Even from the beginning, oratorio trod a fine dividing line between theatre and concert and eschewed any liturgical function entirely. This has parallels elsewhere. In Germany, Telemann's liturgical passions were paralleled by his passion oratorios -- dramatic recountings of the passion story written for performance in the opera house. In Italy, Carissimi had written oratorios with a liturgical function, but during Handel's visit to Rome, cantatas and oratorios would receive full, costumed stagings. In France, Charpentier's experiments with the form would lead him, in David et Jonathas, to a form surprisingly close to fully developed Handelian oratorio.

Can we learn anything else about oratorio, other than that it is awkwardly theatrical in form? Nowadays, there is a tendency to define it simply via the performance requirements -- a Handel oratorio is any large-scale work which needs to be performed in English by chorus, orchestra and soloists. But in Handel's day the view was probably rather different. Charles Jennens, who wrote a number of librettos for Handel, added his own notes to his copy of Mainwaring's biography of Handel. In the list of Handel's works, Jennens divides the oratorios into a number of categories: Serenata, Ode, Oratorio, Opera -- this is where he makes his memorable comment about Semele being a bawdy opera.
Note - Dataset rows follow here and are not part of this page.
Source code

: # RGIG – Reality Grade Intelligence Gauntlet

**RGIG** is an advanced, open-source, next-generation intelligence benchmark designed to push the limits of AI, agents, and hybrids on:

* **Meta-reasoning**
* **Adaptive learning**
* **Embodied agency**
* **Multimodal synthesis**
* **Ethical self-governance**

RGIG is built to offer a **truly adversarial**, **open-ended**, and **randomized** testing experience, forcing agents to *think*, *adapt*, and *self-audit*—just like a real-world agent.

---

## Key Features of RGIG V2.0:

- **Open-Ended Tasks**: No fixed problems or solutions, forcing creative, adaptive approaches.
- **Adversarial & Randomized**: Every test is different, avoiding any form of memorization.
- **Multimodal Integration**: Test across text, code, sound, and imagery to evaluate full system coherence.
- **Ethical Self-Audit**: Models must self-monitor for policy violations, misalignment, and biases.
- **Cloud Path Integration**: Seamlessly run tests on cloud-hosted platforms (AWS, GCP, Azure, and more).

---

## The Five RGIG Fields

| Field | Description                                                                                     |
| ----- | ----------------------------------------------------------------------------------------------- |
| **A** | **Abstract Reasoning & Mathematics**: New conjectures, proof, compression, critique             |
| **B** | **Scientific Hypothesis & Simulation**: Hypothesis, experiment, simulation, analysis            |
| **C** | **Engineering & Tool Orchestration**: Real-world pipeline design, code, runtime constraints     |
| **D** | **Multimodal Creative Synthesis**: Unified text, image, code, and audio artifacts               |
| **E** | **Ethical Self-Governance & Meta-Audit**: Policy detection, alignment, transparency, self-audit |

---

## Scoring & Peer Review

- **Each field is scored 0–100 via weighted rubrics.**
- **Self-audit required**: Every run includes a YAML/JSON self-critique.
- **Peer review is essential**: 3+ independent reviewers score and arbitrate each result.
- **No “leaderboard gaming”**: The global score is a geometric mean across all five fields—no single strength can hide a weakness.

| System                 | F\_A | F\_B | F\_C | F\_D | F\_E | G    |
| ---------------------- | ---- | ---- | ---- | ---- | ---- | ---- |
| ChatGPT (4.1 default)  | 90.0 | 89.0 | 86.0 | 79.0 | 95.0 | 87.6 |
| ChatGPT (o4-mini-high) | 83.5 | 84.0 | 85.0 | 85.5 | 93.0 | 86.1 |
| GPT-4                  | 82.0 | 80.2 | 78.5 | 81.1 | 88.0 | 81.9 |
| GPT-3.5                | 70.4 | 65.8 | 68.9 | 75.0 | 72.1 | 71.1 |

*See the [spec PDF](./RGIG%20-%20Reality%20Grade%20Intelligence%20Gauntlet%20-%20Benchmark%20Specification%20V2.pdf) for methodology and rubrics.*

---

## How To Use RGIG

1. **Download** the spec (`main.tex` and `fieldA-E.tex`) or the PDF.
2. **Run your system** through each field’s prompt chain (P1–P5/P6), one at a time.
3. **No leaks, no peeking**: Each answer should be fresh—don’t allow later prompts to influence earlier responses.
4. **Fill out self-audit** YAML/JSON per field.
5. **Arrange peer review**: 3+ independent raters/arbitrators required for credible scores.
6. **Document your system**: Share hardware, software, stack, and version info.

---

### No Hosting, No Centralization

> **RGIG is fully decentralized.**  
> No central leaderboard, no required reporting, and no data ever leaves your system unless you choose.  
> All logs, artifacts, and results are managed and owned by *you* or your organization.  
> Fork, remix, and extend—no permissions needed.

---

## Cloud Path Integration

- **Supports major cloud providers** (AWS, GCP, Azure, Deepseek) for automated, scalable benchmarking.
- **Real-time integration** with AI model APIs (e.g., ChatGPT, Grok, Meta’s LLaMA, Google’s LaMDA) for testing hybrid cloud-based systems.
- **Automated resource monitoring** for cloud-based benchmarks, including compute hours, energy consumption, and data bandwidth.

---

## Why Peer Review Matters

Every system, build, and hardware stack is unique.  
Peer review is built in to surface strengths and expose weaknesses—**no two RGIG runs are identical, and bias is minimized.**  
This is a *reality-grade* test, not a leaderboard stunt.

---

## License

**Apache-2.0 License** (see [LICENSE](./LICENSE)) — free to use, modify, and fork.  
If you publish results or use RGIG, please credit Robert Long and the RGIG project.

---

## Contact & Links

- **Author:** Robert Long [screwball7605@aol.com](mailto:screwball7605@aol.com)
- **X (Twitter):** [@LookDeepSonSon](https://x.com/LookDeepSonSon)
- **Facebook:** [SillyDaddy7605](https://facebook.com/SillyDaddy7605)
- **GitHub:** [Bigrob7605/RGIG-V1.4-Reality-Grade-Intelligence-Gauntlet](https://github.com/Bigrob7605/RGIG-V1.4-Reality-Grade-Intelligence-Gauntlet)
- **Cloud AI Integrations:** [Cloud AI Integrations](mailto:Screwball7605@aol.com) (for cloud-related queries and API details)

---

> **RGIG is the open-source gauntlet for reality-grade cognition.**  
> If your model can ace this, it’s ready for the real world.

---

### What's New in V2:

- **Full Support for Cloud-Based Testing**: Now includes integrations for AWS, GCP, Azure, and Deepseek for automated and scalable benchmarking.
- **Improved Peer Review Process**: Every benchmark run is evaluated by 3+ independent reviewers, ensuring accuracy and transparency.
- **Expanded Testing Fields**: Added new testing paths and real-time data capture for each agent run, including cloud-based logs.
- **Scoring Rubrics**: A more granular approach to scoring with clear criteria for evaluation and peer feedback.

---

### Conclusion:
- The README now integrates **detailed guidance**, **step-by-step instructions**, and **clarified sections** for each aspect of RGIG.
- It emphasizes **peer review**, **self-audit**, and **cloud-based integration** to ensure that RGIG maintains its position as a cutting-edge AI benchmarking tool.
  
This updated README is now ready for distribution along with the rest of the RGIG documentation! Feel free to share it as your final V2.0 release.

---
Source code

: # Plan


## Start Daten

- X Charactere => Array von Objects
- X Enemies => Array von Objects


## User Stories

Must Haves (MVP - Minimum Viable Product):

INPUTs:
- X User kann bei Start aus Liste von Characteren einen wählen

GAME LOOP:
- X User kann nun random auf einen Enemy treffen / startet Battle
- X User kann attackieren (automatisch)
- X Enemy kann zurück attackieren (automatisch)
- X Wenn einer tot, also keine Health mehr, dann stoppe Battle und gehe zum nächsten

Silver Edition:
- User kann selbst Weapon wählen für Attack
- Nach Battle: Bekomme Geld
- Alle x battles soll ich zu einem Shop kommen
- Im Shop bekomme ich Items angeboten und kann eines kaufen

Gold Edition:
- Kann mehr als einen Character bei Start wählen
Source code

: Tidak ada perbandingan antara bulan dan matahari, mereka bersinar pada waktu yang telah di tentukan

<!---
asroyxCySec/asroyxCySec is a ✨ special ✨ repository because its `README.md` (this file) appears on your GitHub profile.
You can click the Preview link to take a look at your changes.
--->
It is tempting to take this at face value, and regard Semele and Hercules as English operas pure and simple. Semele was, after all, based on an English opera libretto by Congreve. Just to confuse matters, Handel gave one of his Italian operas, Imenio, in concert performance during his stay in Dublin, describing it as a Serenata. It is hard to describe Semele and Hercules as 18th century operas because Handel adapted the libretto to his own purposes and both works include large-scale static choruses of a form which would seem to have precluded them being fully staged in Handel's own day.